Amid China’s post-pandemic economic slowdown and ongoing U.S.-China tensions, several rating agencies downgraded Chinese tech firms, as well as the country itself. In 2022, Sustainalytics, an ESG rating agency, downgraded several Chinese tech giants, including Tencent and Baidu, citing their role in China’s internet censorship regime. Shortly after, Morgan Stanley followed suit, lowering Alibaba and Baidu’s rating from “overweight” to “equal-weight.”[1] These downgrades continued to shake investor confidence in Chinese tech. For instance, dozens of ESG investors sold more than USD 1 billion worth of Tencent shares following its downgrade by Sustainalytics.

Chinese tech companies, including Alibaba, Baidu, and Tencent, had long thrived on foreign investment. As global investors grew wary of the risks tied to China’s regulatory landscape, these firms faced mounting pressure to restore confidence and maintain investor engagement.

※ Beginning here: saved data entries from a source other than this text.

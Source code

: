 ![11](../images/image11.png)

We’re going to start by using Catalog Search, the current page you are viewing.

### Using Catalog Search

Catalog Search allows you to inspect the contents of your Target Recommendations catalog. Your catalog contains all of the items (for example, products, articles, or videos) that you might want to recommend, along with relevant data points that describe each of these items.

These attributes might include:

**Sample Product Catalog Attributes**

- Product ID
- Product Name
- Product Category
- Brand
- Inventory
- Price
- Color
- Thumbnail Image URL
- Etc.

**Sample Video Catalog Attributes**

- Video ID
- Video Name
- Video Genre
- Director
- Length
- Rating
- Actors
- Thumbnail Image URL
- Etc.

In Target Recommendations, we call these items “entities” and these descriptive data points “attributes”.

For institutional investors, strong governance disclosures and sustainability performance are key indicators of corporate stability and long-term viability. Recognizing this, Chinese tech companies began to align their policies and practices more closely with international sustainability standards, while improving their governance disclosures. Notably, Alibaba and Baidu also actively engaged with RDR for the first time this year, offering feedback on the RDR evaluation —something they had never done before.

Market Pressure Drives Change

The dramatic improvements in governance transparency by Alibaba, Tencent, and Baidu highlight a fundamental truth about corporate behavior: Companies are more responsive to market pressure than ideals. Companies increase their transparency when external forces—whether investors, regulators, or fear of reputational risks—make it necessary. The Chinese tech giants’ response to sustainability concerns serves as a clear example of how market incentives can drive real improvements in governance.

That said, while Chinese companies made significant strides in their transparency on governance this year, their overall transparency in this area still lagged behind most U.S. companies. For example, Chinese companies still revealed limited information about the scope and details of their human rights risk assessments and shared no substantial information about how they engage with civil society on users’ rights. Their progress this year was largely a catch-up from a historically low baseline rather than a leap ahead. Despite the improvements, Chinese companies still have a long way to go.

The global sustainability landscape is also shifting, with increasing pushback in both the U.S. and Europe that could have long-term implications for corporate transparency. In the U.S., this remains a highly politicized issue, with multiple red states recently passing anti-ESG bills, and the new Trump administration taking a more hostile stance on ESG-driven investments. In Europe, the European Commission has signaled plans to ease corporate sustainability reporting requirements, with the aim of remaining competitive with the U.S. and China.

As global sustainability momentum weakens, the future of corporate transparency—especially for tech companies—remains uncertain. The recent progress made by Chinese firms may be tested in an evolving market landscape where incentives for transparency have shifted. Important questions, therefore, still linger: Will these companies continue on the path toward greater transparency, embedding these governance improvements into their long-term corporate strategy? Or are these efforts merely a short-term response to investor pressure? 

Footnotes

[1]In February 2024, Morgan Stanley upgraded Alibaba (BABA) to “overweight” from “equal-weight” again.